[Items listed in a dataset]
● ● ●

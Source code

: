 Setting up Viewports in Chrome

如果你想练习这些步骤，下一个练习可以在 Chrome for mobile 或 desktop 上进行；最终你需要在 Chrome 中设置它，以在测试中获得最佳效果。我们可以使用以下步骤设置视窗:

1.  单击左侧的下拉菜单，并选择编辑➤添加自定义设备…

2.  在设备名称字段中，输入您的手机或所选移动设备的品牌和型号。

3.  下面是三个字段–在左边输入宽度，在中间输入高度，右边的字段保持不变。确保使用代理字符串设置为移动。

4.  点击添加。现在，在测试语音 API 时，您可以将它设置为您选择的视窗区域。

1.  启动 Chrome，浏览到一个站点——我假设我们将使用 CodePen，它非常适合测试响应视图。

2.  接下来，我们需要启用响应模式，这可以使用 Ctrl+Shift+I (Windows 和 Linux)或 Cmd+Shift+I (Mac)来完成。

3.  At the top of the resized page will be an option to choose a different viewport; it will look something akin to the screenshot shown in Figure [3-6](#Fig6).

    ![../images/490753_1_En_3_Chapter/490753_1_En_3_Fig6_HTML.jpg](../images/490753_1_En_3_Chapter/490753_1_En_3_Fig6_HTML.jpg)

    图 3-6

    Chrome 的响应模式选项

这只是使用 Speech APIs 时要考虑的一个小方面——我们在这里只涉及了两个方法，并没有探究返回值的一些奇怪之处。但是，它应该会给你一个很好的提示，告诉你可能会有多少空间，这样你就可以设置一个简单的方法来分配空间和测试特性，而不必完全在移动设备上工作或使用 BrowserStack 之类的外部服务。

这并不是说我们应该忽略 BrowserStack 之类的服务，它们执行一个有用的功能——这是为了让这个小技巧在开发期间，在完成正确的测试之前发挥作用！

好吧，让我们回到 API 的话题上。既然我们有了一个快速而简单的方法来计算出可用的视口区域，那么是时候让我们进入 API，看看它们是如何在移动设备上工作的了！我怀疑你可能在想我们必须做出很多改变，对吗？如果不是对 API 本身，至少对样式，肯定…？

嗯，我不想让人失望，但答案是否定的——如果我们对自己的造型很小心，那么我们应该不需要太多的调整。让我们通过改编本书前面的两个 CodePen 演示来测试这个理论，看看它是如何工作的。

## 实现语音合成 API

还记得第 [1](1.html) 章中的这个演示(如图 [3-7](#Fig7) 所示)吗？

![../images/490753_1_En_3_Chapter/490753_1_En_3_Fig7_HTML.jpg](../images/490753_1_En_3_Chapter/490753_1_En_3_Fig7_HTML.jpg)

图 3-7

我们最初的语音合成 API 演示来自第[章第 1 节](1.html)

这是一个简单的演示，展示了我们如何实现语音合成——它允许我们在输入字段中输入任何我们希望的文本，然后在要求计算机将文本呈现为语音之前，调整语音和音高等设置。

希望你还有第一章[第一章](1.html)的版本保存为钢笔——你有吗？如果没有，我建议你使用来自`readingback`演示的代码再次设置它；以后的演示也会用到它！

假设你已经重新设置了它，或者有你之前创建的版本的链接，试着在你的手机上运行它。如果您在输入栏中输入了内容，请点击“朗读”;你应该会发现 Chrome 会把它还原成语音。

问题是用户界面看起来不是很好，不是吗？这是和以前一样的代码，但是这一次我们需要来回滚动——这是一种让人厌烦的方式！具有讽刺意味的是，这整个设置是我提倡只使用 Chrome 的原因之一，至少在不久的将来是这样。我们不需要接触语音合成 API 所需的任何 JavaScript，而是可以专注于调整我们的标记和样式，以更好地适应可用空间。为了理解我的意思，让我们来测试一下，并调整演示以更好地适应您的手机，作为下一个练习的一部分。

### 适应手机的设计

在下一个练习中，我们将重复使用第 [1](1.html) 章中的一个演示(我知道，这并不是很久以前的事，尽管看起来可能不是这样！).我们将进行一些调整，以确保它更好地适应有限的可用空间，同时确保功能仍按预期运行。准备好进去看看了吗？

● ● ●

● WHAT IS BEING ASKED
Give back each entry exactly as it was written.

● EXERCISE OUTPUT
Source code

: Setting up Viewports in Chrome

如果你想练习这些步骤，下一个练习可以在 Chrome for mobile 或 desktop 上进行；最终你需要在 Chrome 中设置它，以在测试中获得最佳效果。我们可以使用以下步骤设置视窗:

1.  单击左侧的下拉菜单，并选择编辑➤添加自定义设备…

2.  在设备名称字段中，输入您的手机或所选移动设备的品牌和型号。

3.  下面是三个字段–在左边输入宽度，在中间输入高度，右边的字段保持不变。确保使用代理字符串设置为移动。

4.  点击添加。现在，在测试语音 API 时，您可以将它设置为您选择的视窗区域。

1.  启动 Chrome，浏览到一个站点——我假设我们将使用 CodePen，它非常适合测试响应视图。

2.  接下来，我们需要启用响应模式，这可以使用 Ctrl+Shift+I (Windows 和 Linux)或 Cmd+Shift+I (Mac)来完成。

3.  At the top of the resized page will be an option to choose a different viewport; it will look something akin to the screenshot shown in Figure [3-6](#Fig6).

    ![../images/490753_1_En_3_Chapter/490753_1_En_3_Fig6_HTML.jpg](../images/490753_1_En_3_Chapter/490753_1_En_3_Fig6_HTML.jpg)

    图 3-6

    Chrome 的响应模式选项

这只是使用 Speech APIs 时要考虑的一个小方面——我们在这里只涉及了两个方法，并没有探究返回值的一些奇怪之处。但是，它应该会给你一个很好的提示，告诉你可能会有多少空间，这样你就可以设置一个简单的方法来分配空间和测试特性，而不必完全在移动设备上工作或使用 BrowserStack 之类的外部服务。

这并不是说我们应该忽略 BrowserStack 之类的服务，它们执行一个有用的功能——这是为了让这个小技巧在开发期间，在完成正确的测试之前发挥作用！

好吧，让我们回到 API 的话题上。既然我们有了一个快速而简单的方法来计算出可用的视口区域，那么是时候让我们进入 API，看看它们是如何在移动设备上工作的了！我怀疑你可能在想我们必须做出很多改变，对吗？如果不是对 API 本身，至少对样式，肯定…？

嗯，我不想让人失望，但答案是否定的——如果我们对自己的造型很小心，那么我们应该不需要太多的调整。让我们通过改编本书前面的两个 CodePen 演示来测试这个理论，看看它是如何工作的。

## 实现语音合成 API

还记得第 [1](1.html) 章中的这个演示(如图 [3-7](#Fig7) 所示)吗？

![../images/490753_1_En_3_Chapter/490753_1_En_3_Fig7_HTML.jpg](../images/490753_1_En_3_Chapter/490753_1_En_3_Fig7_HTML.jpg)

图 3-7

我们最初的语音合成 API 演示来自第[章第 1 节](1.html)

这是一个简单的演示，展示了我们如何实现语音合成——它允许我们在输入字段中输入任何我们希望的文本，然后在要求计算机将文本呈现为语音之前，调整语音和音高等设置。

希望你还有第一章[第一章](1.html)的版本保存为钢笔——你有吗？如果没有，我建议你使用来自`readingback`演示的代码再次设置它；以后的演示也会用到它！

假设你已经重新设置了它，或者有你之前创建的版本的链接，试着在你的手机上运行它。如果您在输入栏中输入了内容，请点击“朗读”;你应该会发现 Chrome 会把它还原成语音。

问题是用户界面看起来不是很好，不是吗？这是和以前一样的代码，但是这一次我们需要来回滚动——这是一种让人厌烦的方式！具有讽刺意味的是，这整个设置是我提倡只使用 Chrome 的原因之一，至少在不久的将来是这样。我们不需要接触语音合成 API 所需的任何 JavaScript，而是可以专注于调整我们的标记和样式，以更好地适应可用空间。为了理解我的意思，让我们来测试一下，并调整演示以更好地适应您的手机，作为下一个练习的一部分。

### 适应手机的设计

在下一个练习中，我们将重复使用第 [1](1.html) 章中的一个演示(我知道，这并不是很久以前的事，尽管看起来可能不是这样！).我们将进行一些调整，以确保它更好地适应有限的可用空间，同时确保功能仍按预期运行。准备好进去看看了吗？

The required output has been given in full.